Jadi, menurut Ch. Robin Simanullang, halak hita Batak tidak perlu merasa gundah jika ada pernyataan pihak asing seperti itu, karena mereka juga tidak tahu sejarah asal-usul leluhurnya. Secara Paleontropologi, antara lain diawali teori evolusi Charles Darwin, leluhur manusia itu adalah Bodat Homo Sapiens. “Kami membahas hal ini secara memadai dalam buku ini,” jelasnya. Namun, lanjutnya, para cendekia Barat dan belahan dunia lainnya, justru mencantolkan asal-usul leluhurnya pada Adam dan Nuh. Bukankah kisah Adam dan Nuh (Sem, Yafet dan Ham) itu mitos, yang dipercaya sebagai wahyu (dogma)? Secara ilmiah apa bedanya dengan Mitos (Mitologi) Batak, atau Turiturian Marhahomion Batak?

Maka dalam kaitan ini, tegas Ch.

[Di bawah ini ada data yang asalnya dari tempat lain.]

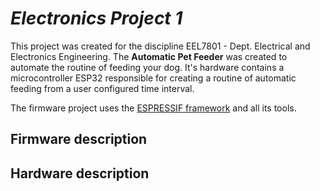 # _Electronics Project 1_

This project was created for the discipline EEL7801 - Dept. Electrical and Electronics Engineering.
The **Automatic Pet Feeder** was created to automate the routine of feeding your dog. It's hardware contains
a microcontroller ESP32 responsible for creating a routine of automatic feeding from a user configured time interval.


The firmware project uses the [ESPRESSIF framework](https://www.espressif.com/en/products/modules/esp32)
and all its tools.

## Firmware description


## Hardware description


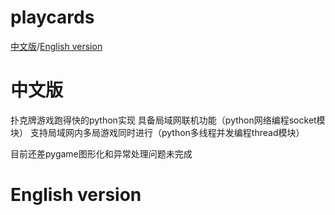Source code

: # playcards

[中文版](#中文版)/[English version](#english-version)



# 中文版 
扑克牌游戏跑得快的python实现
具备局域网联机功能（python网络编程socket模块）
支持局域网内多局游戏同时进行（python多线程并发编程thread模块）

目前还差pygame图形化和异常处理问题未完成


# English version


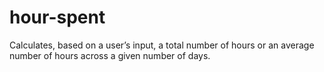 # hour-spent
Calculates, based on a user’s input, a total number of hours or an average number of hours across a given number of days.
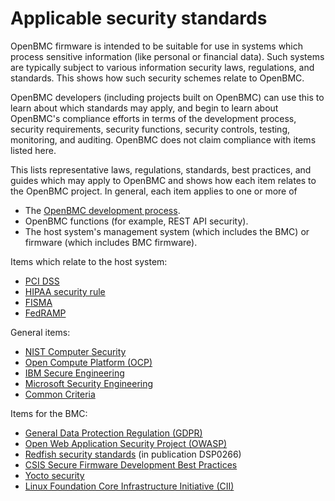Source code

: # Applicable security standards

OpenBMC firmware is intended to be suitable for use in systems which process
sensitive information (like personal or financial data).  Such systems are
typically subject to various information security laws, regulations, and
standards.  This shows how such security schemes relate to OpenBMC.

OpenBMC developers (including projects built on OpenBMC) can use this to learn
about which standards may apply, and begin to learn about OpenBMC's compliance
efforts in terms of the development process, security requirements, security
functions, security controls, testing, monitoring, and auditing.  OpenBMC does
not claim compliance with items listed here.

This lists representative laws, regulations, standards, best practices, and
guides which may apply to OpenBMC and shows how each item relates to the
OpenBMC project.  In general, each item applies to one or more of
 - The [OpenBMC development process][].
 - OpenBMC functions (for example, REST API security).
 - The host system's management system (which includes the BMC) or firmware
   (which includes BMC firmware).

Items which relate to the host system:
- [PCI DSS][]
- [HIPAA security rule][]
- [FISMA][]
- [FedRAMP][]

General items:
- [NIST Computer Security][]
- [Open Compute Platform (OCP)][]
- [IBM Secure Engineering][]
- [Microsoft Security Engineering][]
- [Common Criteria][]

Items for the BMC:
- [General Data Protection Regulation (GDPR)][]
- [Open Web Application Security Project (OWASP)][]
- [Redfish security standards][] (in publication DSP0266)
- [CSIS Secure Firmware Development Best Practices][]
- [Yocto security][]
- [Linux Foundation Core Infrastructure Initiative (CII)][]


[OpenBMC development process]: https://github.com/openbmc/docs/blob/master/CONTRIBUTING.md
[PCI DSS]: https://www.pcisecuritystandards.org/
[HIPAA security rule]: https://www.hhs.gov/hipaa/for-professionals/security/index.html
[FISMA]: https://csrc.nist.gov/Projects/risk-management
[FedRAMP]: https://www.fedramp.gov/
[NIST Computer Security]: https://csrc.nist.gov/publications/sp
[Open Compute Platform (OCP)]: https://www.opencompute.org/wiki/Security
[IBM Secure Engineering]: https://www.ibm.com/security/secure-engineering/
[Microsoft Security Engineering]: https://www.microsoft.com/en-us/securityengineering
[Common Criteria]: https://www.commoncriteriaportal.org/
[General Data Protection Regulation (GDPR)]: https://gdpr.eu/
[Open Web Application Security Project (OWASP)]: https://www.owasp.org/
[Redfish security standards]: https://www.dmtf.org/standards/redfish
[CSIS Secure Firmware Development Best Practices]: https://www.opencompute.org/documents/csis-firmware-security-best-practices-position-paper-version-1-0-pdf
[Yocto security]: https://wiki.yoctoproject.org/wiki/Security
[Linux Foundation Core Infrastructure Initiative (CII)]: https://www.coreinfrastructure.org/
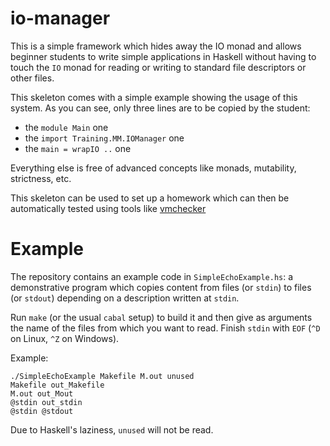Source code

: io-manager
==========

This is a simple framework which hides away the IO monad and allows beginner
students to write simple applications in Haskell without having to touch the
`IO` monad for reading or writing to standard file descriptors or other files.

This skeleton comes with a simple example showing the usage of this system. As
you can see, only three lines are to be copied by the student:

* the `module Main` one
* the `import Training.MM.IOManager` one
* the `main = wrapIO ..` one

Everything else is free of advanced concepts like monads, mutability,
strictness, etc.

This skeleton can be used to set up a homework which can then be automatically
tested using tools like [vmchecker][vmchecker]

Example
=======

The repository contains an example code in `SimpleEchoExample.hs`: a
demonstrative program which copies content from files (or `stdin`) to files
(or `stdout`) depending on a description written at `stdin`.

Run `make` (or the usual `cabal` setup) to build it and then give as arguments
the name of the files from which you want to read. Finish `stdin` with `EOF`
(`^D` on Linux, `^Z` on Windows).

Example:

    ./SimpleEchoExample Makefile M.out unused
    Makefile out_Makefile
    M.out out_Mout
    @stdin out_stdin
    @stdin @stdout

Due to Haskell's laziness, `unused` will not be read.

[vmchecker]: https://github.com/vmchecker/vmchecker "vmchecker"
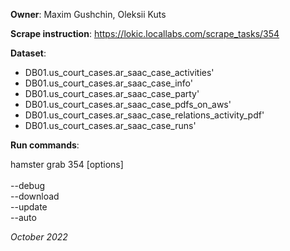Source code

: **Owner**: Maxim Gushchin, Oleksii Kuts

**Scrape instruction**: https://lokic.locallabs.com/scrape_tasks/354

**Dataset**:

- DB01.us_court_cases.ar_saac_case_activities'
- DB01.us_court_cases.ar_saac_case_info'
- DB01.us_court_cases.ar_saac_case_party'
- DB01.us_court_cases.ar_saac_case_pdfs_on_aws'
- DB01.us_court_cases.ar_saac_case_relations_activity_pdf'
- DB01.us_court_cases.ar_saac_case_runs'

**Run commands**:

hamster grab 354 [options]
<br><br>--debug
<br>--download
<br>--update
<br>--auto

_October 2022_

Robin Simanullang yang mengaku banyak mempelajari mitologi dunia sebagai komparasi, halak hita Batak pantas berbangga, karena tidak semua suku bangsa di dunia yang mempunyai mitologi penciptaan manusia dan dunia ‘selengkap’ mitologi Batak. “Dalam buku ini kami menguraikan kajian mitologi dan aneka sejarah Batak, lalu mendialogkan mitologi dan sejarah tersebut. Intisarinya, mitologi itu adalah pelita dan teleskop sejarah Batak,” terang Ketua Dewan Penasehat Forum Jurnalis Batak (Forjuba) tersebut.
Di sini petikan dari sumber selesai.